Impara ad accettare le conseguenze e trasforma le difficoltà in crescita. Scopri tecniche ACT e Mindfulness per una vita libera e intenzionale.

Figura stilizzata accetta conseguenze in cima a montagna simbolica, crescita personale e vita libera.

Ti sei mai sentito bloccato, sopraffatto da decisioni passate o paralizzato dalla paura di quelle future? Molti di noi lottano con il peso delle conseguenze, cadendo nella trappola dell’indecisione e della procrastinazione. Ma cosa succederebbe se ti dicessi che accettare le conseguenze non è una resa, bensì un atto di profonda libertà e il primo passo verso una crescita inarrestabile?

Questo articolo è la tua guida definitiva per svelare la scienza dell’accettazione. Ti accompagneremo in un percorso comprovato per trasformare la paura e il rimpianto in responsabilità proattiva, padroneggiando le conseguenze e imparando a vivere una vita più intenzionale e appagante. Esploreremo le radici psicologiche delle tue difficoltà, ti forniremo tecniche basate sull’evidenza scientifica, come la Terapia dell’Accettazione e dell’Impegno (ACT) e la Mindfulness, e ti mostreremo come costruire una resilienza duratura. Preparati a liberarti dal passato e a costruire un futuro in cui ogni conseguenza diventa un’opportunità di crescita.

The Crossroads of Consequence
The Crossroads of Consequence

L’Accettazione Svelata: Oltre la Rassegnazione Passiva

Accettare le conseguenze delle proprie azioni è un pilastro fondamentale per il benessere mentale e la crescita personale. Ma cosa significa veramente accettare? L’American Psychological Association (APA) definisce l’accettazione come un processo attivo di riconoscimento della realtà di una situazione, inclusi pensieri, sentimenti e sensazioni fisiche, senza tentare di cambiarli o controllarli inutilmente 1. Non è una forma di rassegnazione passiva, ma un atto consapevole e intenzionale.

Come sottolineato dalla psicologa Vania Munari, nel suo articolo “L’ACCETTAZIONE E’ UN ATTO DI LIBERTA’”, accettare significa prendere atto della realtà, “digerire” l’elemento indigesto e scegliere attivamente come procedere, piuttosto che subire passivamente gli eventi 2. Questo approccio attivo ha un impatto profondo sul benessere mentale, riducendo lo stress, l’ansia e favorendo una maggiore serenità.

Accettazione vs. Rassegnazione: Una Distinzione Cruciale

La differenza tra accettazione e rassegnazione è fondamentale e spesso fraintesa. La rassegnazione è una rinuncia passiva, un senso di impotenza di fronte a ciò che non si può cambiare, accompagnata da sentimenti di sconfitta e disperazione. È un abbandono della volontà di agire.

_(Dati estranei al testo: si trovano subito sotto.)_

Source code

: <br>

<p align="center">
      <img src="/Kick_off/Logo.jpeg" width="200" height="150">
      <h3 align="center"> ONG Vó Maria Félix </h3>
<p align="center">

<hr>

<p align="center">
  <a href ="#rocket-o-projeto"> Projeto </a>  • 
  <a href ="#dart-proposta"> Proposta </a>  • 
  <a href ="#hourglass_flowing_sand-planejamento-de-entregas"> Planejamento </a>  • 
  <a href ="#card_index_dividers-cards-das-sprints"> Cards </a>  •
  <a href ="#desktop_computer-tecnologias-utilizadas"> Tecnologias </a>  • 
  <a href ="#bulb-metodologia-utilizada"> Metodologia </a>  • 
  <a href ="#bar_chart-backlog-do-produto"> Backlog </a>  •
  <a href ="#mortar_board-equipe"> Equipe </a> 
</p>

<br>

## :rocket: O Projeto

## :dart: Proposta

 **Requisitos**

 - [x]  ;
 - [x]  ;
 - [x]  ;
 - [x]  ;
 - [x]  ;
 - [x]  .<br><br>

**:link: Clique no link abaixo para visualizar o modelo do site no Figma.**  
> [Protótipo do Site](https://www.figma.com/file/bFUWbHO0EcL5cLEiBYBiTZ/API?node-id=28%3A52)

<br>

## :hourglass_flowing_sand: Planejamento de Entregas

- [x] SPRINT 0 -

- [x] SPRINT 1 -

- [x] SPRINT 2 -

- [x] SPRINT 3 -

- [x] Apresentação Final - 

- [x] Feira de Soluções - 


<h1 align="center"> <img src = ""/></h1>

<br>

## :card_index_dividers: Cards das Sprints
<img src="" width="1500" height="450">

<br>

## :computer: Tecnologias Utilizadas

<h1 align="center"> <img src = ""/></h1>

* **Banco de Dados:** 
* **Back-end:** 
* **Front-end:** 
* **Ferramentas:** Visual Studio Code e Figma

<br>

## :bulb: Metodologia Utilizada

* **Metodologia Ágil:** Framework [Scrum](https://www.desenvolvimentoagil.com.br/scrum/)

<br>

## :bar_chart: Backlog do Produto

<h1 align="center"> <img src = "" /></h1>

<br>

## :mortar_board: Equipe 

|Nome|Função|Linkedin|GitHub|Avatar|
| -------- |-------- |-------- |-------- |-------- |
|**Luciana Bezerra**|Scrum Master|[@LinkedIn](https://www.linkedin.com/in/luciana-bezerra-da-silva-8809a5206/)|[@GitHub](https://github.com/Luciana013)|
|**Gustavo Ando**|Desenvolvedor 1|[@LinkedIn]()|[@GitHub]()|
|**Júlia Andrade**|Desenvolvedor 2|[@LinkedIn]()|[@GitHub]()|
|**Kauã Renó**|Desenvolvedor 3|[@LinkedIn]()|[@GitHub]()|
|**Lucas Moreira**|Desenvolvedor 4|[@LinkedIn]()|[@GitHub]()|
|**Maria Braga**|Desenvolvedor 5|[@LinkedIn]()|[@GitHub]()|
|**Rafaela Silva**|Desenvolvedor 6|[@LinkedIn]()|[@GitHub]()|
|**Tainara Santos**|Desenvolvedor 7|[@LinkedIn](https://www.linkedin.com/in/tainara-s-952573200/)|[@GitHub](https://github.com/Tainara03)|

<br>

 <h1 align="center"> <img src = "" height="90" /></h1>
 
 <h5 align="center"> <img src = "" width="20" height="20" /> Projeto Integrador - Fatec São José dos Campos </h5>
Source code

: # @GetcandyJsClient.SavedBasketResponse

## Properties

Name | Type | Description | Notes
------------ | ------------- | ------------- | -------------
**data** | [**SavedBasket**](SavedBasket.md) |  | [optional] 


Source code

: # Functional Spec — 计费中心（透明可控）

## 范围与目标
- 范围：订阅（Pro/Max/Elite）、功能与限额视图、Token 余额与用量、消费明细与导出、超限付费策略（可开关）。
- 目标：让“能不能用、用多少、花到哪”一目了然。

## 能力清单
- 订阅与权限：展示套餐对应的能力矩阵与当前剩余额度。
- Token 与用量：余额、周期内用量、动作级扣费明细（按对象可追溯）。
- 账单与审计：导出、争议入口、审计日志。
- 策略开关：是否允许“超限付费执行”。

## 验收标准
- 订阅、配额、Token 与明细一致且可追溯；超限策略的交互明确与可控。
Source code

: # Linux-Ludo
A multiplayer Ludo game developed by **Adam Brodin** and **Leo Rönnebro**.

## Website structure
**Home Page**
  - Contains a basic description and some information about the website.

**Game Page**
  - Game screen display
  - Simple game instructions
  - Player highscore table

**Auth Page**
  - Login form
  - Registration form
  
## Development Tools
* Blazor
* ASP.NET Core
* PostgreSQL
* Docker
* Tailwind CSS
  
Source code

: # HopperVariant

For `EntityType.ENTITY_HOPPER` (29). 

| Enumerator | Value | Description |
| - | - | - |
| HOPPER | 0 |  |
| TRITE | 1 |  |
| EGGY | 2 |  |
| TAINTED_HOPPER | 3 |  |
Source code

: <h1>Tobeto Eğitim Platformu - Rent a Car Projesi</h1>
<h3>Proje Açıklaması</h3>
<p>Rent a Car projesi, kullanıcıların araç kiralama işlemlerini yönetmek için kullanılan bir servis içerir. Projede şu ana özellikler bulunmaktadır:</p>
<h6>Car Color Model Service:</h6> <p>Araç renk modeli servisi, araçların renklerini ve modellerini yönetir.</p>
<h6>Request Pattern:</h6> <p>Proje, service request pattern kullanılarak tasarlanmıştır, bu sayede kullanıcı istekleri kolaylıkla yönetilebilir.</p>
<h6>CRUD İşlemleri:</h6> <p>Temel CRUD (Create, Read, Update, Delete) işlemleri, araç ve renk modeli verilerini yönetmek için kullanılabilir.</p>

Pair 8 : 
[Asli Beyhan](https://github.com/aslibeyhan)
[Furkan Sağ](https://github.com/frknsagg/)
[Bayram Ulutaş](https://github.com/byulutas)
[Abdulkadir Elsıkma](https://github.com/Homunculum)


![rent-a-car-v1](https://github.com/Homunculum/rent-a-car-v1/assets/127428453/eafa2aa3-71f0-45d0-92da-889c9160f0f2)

L’accettazione, al contrario, è un processo attivo e consapevole. Come definito dall’Association for Contextual Behavioral Science (ACBS), l’organizzazione internazionale per l’ACT, l’accettazione implica l'”abbraccio attivo e consapevole di quegli eventi privati occasionati dalla propria storia senza tentativi inutili di cambiare la loro frequenza o forma, specialmente quando farlo causerebbe danno psicologico” 3. Significa riconoscere la realtà, inclusi i sentimenti difficili, senza giudizio, e poi scegliere di agire in linea con i propri valori, nonostante la presenza di tali difficoltà.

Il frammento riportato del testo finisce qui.